[Saved entries]
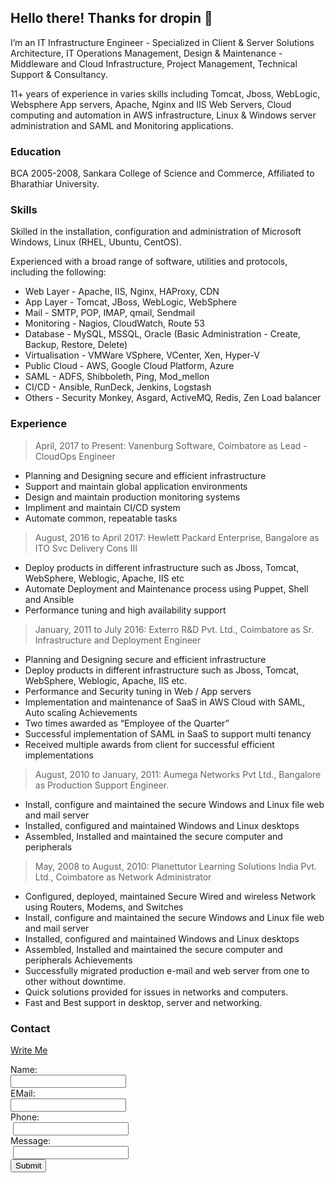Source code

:## Hello there! Thanks for dropin 🙂

I’m an IT Infrastructure Engineer - Specialized in Client & Server Solutions Architecture, IT Operations Management, Design & Maintenance - Middleware and Cloud Infrastructure, Project Management, Technical Support & Consultancy. 

11+ years of experience in varies skills including Tomcat, Jboss, WebLogic, Websphere App servers, Apache, Nginx and IIS Web Servers, Cloud computing and automation in AWS infrastructure, Linux & Windows server administration and SAML and Monitoring applications.

### Education

BCA 2005-2008,
Sankara College of Science and Commerce, Affiliated to Bharathiar University.

### Skills

Skilled in the installation, configuration and administration of Microsoft Windows, Linux
(RHEL, Ubuntu, CentOS). 

Experienced with a broad range of software, utilities and protocols, including the following:

  - Web Layer - Apache, IIS, Nginx, HAProxy, CDN
  - App Layer - Tomcat, JBoss, WebLogic, WebSphere
  - Mail - SMTP, POP, IMAP, qmail, Sendmail  
  - Monitoring - Nagios, CloudWatch, Route 53
  - Database - MySQL, MSSQL, Oracle (Basic Administration - Create, Backup, Restore, Delete)
  - Virtualisation - VMWare VSphere, VCenter, Xen, Hyper-V
  - Public Cloud - AWS, Google Cloud Platform, Azure
  - SAML - ADFS, Shibboleth, Ping, Mod_mellon
  - CI/CD - Ansible, RunDeck, Jenkins, Logstash
  - Others - Security Monkey, Asgard, ActiveMQ, Redis, Zen Load balancer

### Experience

> April, 2017 to Present: Vanenburg Software, Coimbatore as
Lead - CloudOps Engineer

- Planning and Designing secure and efficient infrastructure
- Support and maintain global application environments
- Design and maintain production monitoring systems
- Impliment and maintain CI/CD system
- Automate common, repeatable tasks

> August, 2016 to April 2017: Hewlett Packard Enterprise, Bangalore as
ITO Svc Delivery Cons III

- Deploy products in different infrastructure such as Jboss, Tomcat, WebSphere, Weblogic, Apache, IIS etc
- Automate Deployment and Maintenance process using Puppet, Shell and Ansible
- Performance tuning and high availability support

> January, 2011 to July 2016: Exterro R&D Pvt. Ltd., Coimbatore as
Sr. Infrastructure and Deployment Engineer

- Planning and Designing secure and efficient infrastructure
- Deploy products in different infrastructure such as Jboss, Tomcat, WebSphere, Weblogic, Apache, IIS etc.
- Performance and Security tuning in Web / App servers
- Implementation and maintenance of SaaS in AWS Cloud with SAML, Auto scaling Achievements
- Two times awarded as “Employee of the Quarter”
- Successful implementation of SAML in SaaS to support multi tenancy
- Received multiple awards from client for successful efficient implementations

> August, 2010 to January, 2011: Aumega Networks Pvt Ltd., Bangalore as
Production Support Engineer.

- Install, configure and maintained the secure Windows and Linux file web and mail server
- Installed, configured and maintained Windows and Linux desktops
- Assembled, Installed and maintained the secure computer and peripherals

> May, 2008 to August, 2010: Planettutor Learning Solutions India Pvt. Ltd., Coimbatore as
Network Administrator

- Configured, deployed, maintained Secure Wired and wireless Network using Routers, Modems, and Switches
- Install, configure and maintained the secure Windows and Linux file web and mail server
- Installed, configured and maintained Windows and Linux desktops
- Assembled, Installed and maintained the secure computer and peripherals Achievements
- Successfully migrated production e-mail and web server from one to other without downtime.
- Quick solutions provided for issues in networks and computers.
- Fast and Best support in desktop, server and networking.


### Contact
 [Write Me](mailto:contact@thiyagarajan.in)
 
 <div class="container">
 <form name="gform" id="gform" enctype="text/plain" action="https://docs.google.com/forms/d/e/1FAIpQLSc-u_IT4-b8ND8v2THj7Rm3k5yFLk8ufWVcW0NOkAm3j2Spng/formResponse?usp=pp_url&entry.2005620554=Name&entry.1045781291=contact@thiyagarajan.in&entry.1166974658=1234567890&entry.839337160=Your+Message" target="hidden_iframe" onsubmit="submitted=true;">
  Name:<br>
  <input type="text" name="entry.2005620554" id="entry.2005620554"><br>
  EMail:<br>
  <input type="text" name="entry.1045781291" id="entry.1045781291"><br>
  Phone:<br>
  <input type="text" name="entry.1166974658" id="entry.1166974658"><br>
  Message:<br>
  <input type="text" name="entry.839337160" id="entry.839337160"><br>
  <input type="submit" value="Submit">
</form>

<iframe name="hidden_iframe" id="hidden_iframe" style="display:none;" onload="if(submitted) {}"></iframe>

 <script src="assets/js/jquery.min.js"></script>
<script type="text/javascript">var submitted=false;</script>
<script type="text/javascript">
$('#gform').on('submit', function(e) {
  $('#gform *').fadeOut(2000);
  $('#gform').prepend('Your submission has been processed...');
  });
</script>
</div>
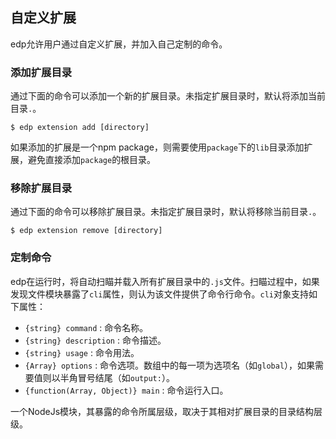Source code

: 自定义扩展
--------


edp允许用户通过自定义扩展，并加入自己定制的命令。


### 添加扩展目录

通过下面的命令可以添加一个新的扩展目录。未指定扩展目录时，默认将添加当前目录`.`。

    $ edp extension add [directory]

如果添加的扩展是一个npm package，则需要使用`package`下的`lib`目录添加扩展，避免直接添加`package`的根目录。



### 移除扩展目录

通过下面的命令可以移除扩展目录。未指定扩展目录时，默认将移除当前目录`.`。

    $ edp extension remove [directory]


### 定制命令

edp在运行时，将自动扫瞄并载入所有扩展目录中的`.js`文件。扫瞄过程中，如果发现文件模块暴露了`cli`属性，则认为该文件提供了命令行命令。`cli`对象支持如下属性：

- `{string} command` : 命令名称。
- `{string} description` : 命令描述。
- `{string} usage` : 命令用法。
- `{Array} options` : 命令选项。数组中的每一项为选项名（如`global`），如果需要值则以半角冒号结尾（如`output:`）。
- `{function(Array, Object)} main` : 命令运行入口。

一个NodeJs模块，其暴露的命令所属层级，取决于其相对扩展目录的目录结构层级。
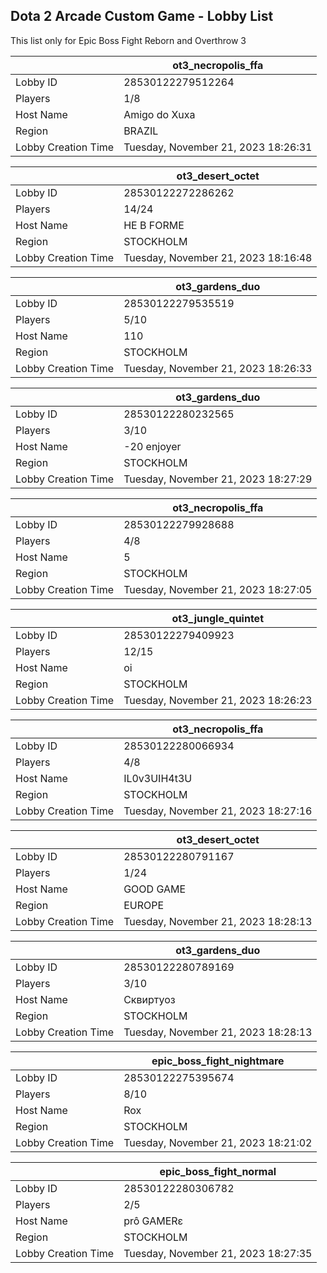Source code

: ## Dota 2 Arcade Custom Game - Lobby List

This list only for Epic Boss Fight Reborn and Overthrow 3

|  | ot3_necropolis_ffa |
| ------ | ------ |
| Lobby ID | 28530122279512264 |
| Players | 1/8 |
| Host Name | Amigo do Xuxa |
| Region | BRAZIL |
| Lobby Creation Time | Tuesday, November 21, 2023 18:26:31 |


|  | ot3_desert_octet |
| ------ | ------ |
| Lobby ID | 28530122272286262 |
| Players | 14/24 |
| Host Name | HE B FORME |
| Region | STOCKHOLM |
| Lobby Creation Time | Tuesday, November 21, 2023 18:16:48 |


|  | ot3_gardens_duo |
| ------ | ------ |
| Lobby ID | 28530122279535519 |
| Players | 5/10 |
| Host Name | 110 |
| Region | STOCKHOLM |
| Lobby Creation Time | Tuesday, November 21, 2023 18:26:33 |


|  | ot3_gardens_duo |
| ------ | ------ |
| Lobby ID | 28530122280232565 |
| Players | 3/10 |
| Host Name | -20 enjoyer |
| Region | STOCKHOLM |
| Lobby Creation Time | Tuesday, November 21, 2023 18:27:29 |


|  | ot3_necropolis_ffa |
| ------ | ------ |
| Lobby ID | 28530122279928688 |
| Players | 4/8 |
| Host Name | 5 |
| Region | STOCKHOLM |
| Lobby Creation Time | Tuesday, November 21, 2023 18:27:05 |


|  | ot3_jungle_quintet |
| ------ | ------ |
| Lobby ID | 28530122279409923 |
| Players | 12/15 |
| Host Name | oi |
| Region | STOCKHOLM |
| Lobby Creation Time | Tuesday, November 21, 2023 18:26:23 |


|  | ot3_necropolis_ffa |
| ------ | ------ |
| Lobby ID | 28530122280066934 |
| Players | 4/8 |
| Host Name | IL0v3UIH4t3U |
| Region | STOCKHOLM |
| Lobby Creation Time | Tuesday, November 21, 2023 18:27:16 |


|  | ot3_desert_octet |
| ------ | ------ |
| Lobby ID | 28530122280791167 |
| Players | 1/24 |
| Host Name | GOOD GAME |
| Region | EUROPE |
| Lobby Creation Time | Tuesday, November 21, 2023 18:28:13 |


|  | ot3_gardens_duo |
| ------ | ------ |
| Lobby ID | 28530122280789169 |
| Players | 3/10 |
| Host Name | Сквиртуоз |
| Region | STOCKHOLM |
| Lobby Creation Time | Tuesday, November 21, 2023 18:28:13 |


|  | epic_boss_fight_nightmare |
| ------ | ------ |
| Lobby ID | 28530122275395674 |
| Players | 8/10 |
| Host Name | Rox |
| Region | STOCKHOLM |
| Lobby Creation Time | Tuesday, November 21, 2023 18:21:02 |


|  | epic_boss_fight_normal |
| ------ | ------ |
| Lobby ID | 28530122280306782 |
| Players | 2/5 |
| Host Name | prô GAMERε |
| Region | STOCKHOLM |
| Lobby Creation Time | Tuesday, November 21, 2023 18:27:35 |


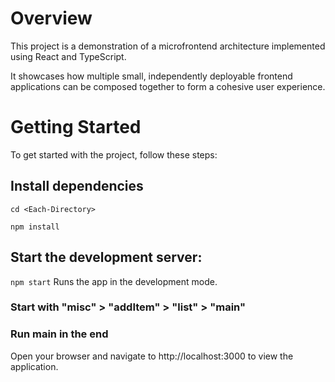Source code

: # Overview

This project is a demonstration of a microfrontend architecture implemented using React and TypeScript.

It showcases how multiple small, independently deployable frontend applications can be composed together to form a cohesive user experience.

# Getting Started
To get started with the project, follow these steps:

## Install dependencies

`cd <Each-Directory>`

`npm install`

## Start the development server:

`npm start`
Runs the app in the development mode.

### Start with "misc" > "addItem" > "list" > "main"

### Run main in the end

Open your browser and navigate to http://localhost:3000 to view the application.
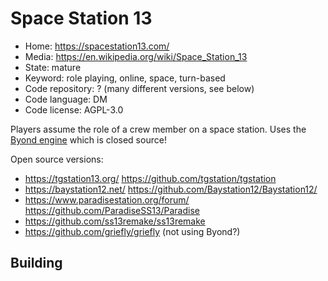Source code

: # Space Station 13

- Home: https://spacestation13.com/
- Media: https://en.wikipedia.org/wiki/Space_Station_13
- State: mature
- Keyword: role playing, online, space, turn-based
- Code repository: ? (many different versions, see below)
- Code language: DM
- Code license: AGPL-3.0

Players assume the role of a crew member on a space station.
Uses the [Byond engine]() which is closed source!

Open source versions:
+ https://tgstation13.org/ https://github.com/tgstation/tgstation
+ https://baystation12.net/ https://github.com/Baystation12/Baystation12/
+ https://www.paradisestation.org/forum/ https://github.com/ParadiseSS13/Paradise
+ https://github.com/ss13remake/ss13remake
+ https://github.com/griefly/griefly (not using Byond?)

## Building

# What is being asked
Wherever the line holding "ID | 28530122272286262 |" falls in the entries above, copy exactly from it through the line holding "ID | 28530122279535519 |", inclusive, and add nothing.

# Output of the task
| Lobby ID | 28530122272286262 |
| Players | 14/24 |
| Host Name | HE B FORME |
| Region | STOCKHOLM |
| Lobby Creation Time | Tuesday, November 21, 2023 18:16:48 |


|  | ot3_gardens_duo |
| ------ | ------ |
| Lobby ID | 28530122279535519 |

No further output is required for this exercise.